List all lines of the data containing the word "volatility".

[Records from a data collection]
┌──
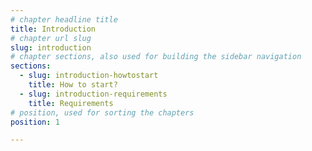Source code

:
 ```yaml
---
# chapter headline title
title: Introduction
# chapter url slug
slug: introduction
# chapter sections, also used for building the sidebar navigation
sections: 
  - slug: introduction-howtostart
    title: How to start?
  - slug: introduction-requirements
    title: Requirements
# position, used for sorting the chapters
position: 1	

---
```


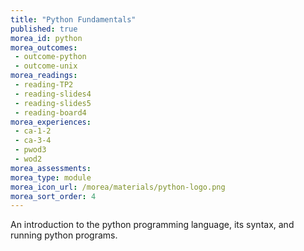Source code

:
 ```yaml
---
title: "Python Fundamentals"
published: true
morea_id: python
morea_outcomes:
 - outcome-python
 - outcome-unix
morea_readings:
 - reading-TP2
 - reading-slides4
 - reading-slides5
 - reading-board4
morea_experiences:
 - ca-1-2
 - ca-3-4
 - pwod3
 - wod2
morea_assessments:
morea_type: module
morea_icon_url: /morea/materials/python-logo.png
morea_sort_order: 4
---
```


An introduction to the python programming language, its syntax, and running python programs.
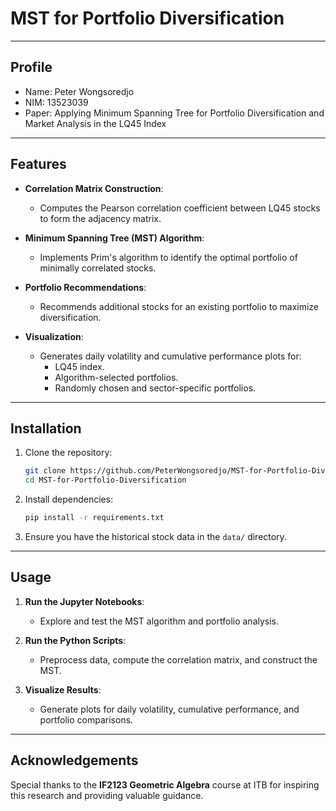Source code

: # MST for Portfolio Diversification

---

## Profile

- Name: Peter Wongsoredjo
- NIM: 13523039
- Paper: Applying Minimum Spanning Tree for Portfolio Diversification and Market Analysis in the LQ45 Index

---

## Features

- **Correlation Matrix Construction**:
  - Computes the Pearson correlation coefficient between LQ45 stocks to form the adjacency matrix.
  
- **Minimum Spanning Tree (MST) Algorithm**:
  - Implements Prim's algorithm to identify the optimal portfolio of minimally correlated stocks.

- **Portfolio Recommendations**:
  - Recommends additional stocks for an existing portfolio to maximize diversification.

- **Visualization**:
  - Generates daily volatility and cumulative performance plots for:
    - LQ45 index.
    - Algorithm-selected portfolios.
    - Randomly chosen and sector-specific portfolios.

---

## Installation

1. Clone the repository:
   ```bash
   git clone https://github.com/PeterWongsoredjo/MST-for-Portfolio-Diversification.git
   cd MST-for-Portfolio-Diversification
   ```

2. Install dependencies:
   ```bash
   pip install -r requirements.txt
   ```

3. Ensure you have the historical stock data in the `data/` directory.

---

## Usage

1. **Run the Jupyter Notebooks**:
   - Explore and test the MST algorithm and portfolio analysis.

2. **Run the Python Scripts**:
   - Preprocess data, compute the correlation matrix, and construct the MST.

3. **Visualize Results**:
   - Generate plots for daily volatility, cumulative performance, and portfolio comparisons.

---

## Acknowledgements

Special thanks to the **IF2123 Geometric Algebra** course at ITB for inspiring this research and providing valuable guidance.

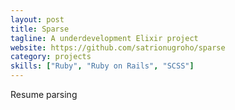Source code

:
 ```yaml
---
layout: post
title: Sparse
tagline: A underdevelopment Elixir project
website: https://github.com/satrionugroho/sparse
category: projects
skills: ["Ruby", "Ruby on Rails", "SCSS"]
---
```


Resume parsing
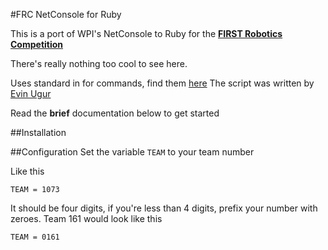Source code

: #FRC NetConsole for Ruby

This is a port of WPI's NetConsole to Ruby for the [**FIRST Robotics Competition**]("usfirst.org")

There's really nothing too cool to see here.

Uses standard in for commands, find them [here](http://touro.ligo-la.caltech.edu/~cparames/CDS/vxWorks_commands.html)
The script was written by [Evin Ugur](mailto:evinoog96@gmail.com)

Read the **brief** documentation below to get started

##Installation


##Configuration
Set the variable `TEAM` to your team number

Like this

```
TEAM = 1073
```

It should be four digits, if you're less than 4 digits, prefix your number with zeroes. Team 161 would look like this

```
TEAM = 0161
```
└──
▸ Expected output
  - Generates daily volatility and cumulative performance plots for:
   - Generate plots for daily volatility, cumulative performance, and portfolio comparisons.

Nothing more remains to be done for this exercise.